DATASET RECORDS below:

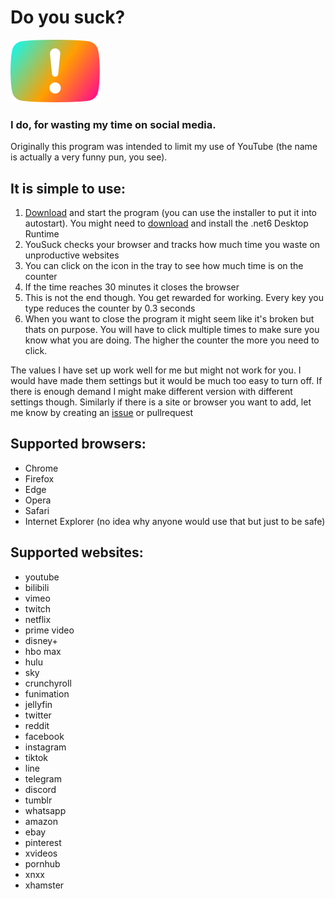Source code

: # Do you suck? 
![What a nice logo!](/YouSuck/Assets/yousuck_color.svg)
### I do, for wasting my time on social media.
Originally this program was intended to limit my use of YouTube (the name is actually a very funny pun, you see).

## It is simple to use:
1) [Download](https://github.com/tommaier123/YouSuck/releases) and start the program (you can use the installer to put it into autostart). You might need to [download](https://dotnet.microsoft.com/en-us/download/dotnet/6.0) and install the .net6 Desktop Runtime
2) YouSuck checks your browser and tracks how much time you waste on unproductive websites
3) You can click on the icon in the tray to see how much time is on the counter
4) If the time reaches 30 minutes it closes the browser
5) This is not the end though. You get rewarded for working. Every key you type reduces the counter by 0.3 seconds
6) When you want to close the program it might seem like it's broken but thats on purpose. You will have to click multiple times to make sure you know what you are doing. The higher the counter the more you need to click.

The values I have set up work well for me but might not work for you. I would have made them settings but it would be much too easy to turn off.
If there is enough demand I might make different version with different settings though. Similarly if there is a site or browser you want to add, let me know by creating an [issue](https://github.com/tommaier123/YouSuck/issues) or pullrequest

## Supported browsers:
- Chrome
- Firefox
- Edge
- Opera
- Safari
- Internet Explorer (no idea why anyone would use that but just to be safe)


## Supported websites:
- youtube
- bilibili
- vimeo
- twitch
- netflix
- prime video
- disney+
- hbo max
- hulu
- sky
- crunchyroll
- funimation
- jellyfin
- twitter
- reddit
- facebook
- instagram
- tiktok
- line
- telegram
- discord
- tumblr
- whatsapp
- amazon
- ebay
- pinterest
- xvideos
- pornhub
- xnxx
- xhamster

End of DATASET RECORDS.
DATASET RECORDS below:

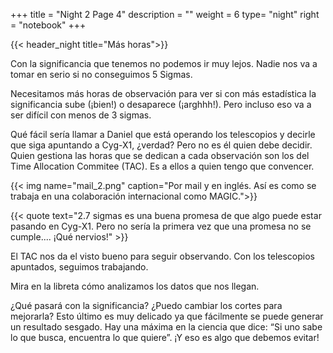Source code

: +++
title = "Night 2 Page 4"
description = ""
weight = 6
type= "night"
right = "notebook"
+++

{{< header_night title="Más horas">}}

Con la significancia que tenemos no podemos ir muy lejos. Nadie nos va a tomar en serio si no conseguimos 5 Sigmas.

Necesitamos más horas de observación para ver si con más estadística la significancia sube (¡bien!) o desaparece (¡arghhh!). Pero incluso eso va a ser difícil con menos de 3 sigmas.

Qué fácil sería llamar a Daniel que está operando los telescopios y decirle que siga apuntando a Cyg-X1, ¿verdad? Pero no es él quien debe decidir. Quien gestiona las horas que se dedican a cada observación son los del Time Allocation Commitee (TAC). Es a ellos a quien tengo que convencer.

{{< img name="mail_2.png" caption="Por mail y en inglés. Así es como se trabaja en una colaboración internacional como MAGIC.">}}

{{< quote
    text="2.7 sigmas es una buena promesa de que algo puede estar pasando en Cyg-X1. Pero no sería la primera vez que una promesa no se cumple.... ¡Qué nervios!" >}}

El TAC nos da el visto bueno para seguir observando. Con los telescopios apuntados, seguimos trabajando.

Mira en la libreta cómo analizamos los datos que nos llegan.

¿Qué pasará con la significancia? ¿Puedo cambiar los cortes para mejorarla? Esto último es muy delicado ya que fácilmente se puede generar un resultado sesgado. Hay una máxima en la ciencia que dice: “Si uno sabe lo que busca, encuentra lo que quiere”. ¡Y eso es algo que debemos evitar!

End of DATASET RECORDS.
DATASET RECORDS below:

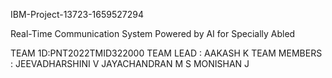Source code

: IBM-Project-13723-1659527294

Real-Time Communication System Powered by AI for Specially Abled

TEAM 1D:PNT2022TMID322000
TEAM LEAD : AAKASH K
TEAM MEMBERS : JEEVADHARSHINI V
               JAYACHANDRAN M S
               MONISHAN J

End of DATASET RECORDS.

§ **WHAT NEEDS TO BE DONE**
Filter the entries above down to the lines containing the word "algo".

§ **TASK RESPONSE**
    text="2.7 sigmas es una buena promesa de que algo puede estar pasando en Cyg-X1. Pero no sería la primera vez que una promesa no se cumple.... ¡Qué nervios!" >}}
¿Qué pasará con la significancia? ¿Puedo cambiar los cortes para mejorarla? Esto último es muy delicado ya que fácilmente se puede generar un resultado sesgado. Hay una máxima en la ciencia que dice: “Si uno sabe lo que busca, encuentra lo que quiere”. ¡Y eso es algo que debemos evitar!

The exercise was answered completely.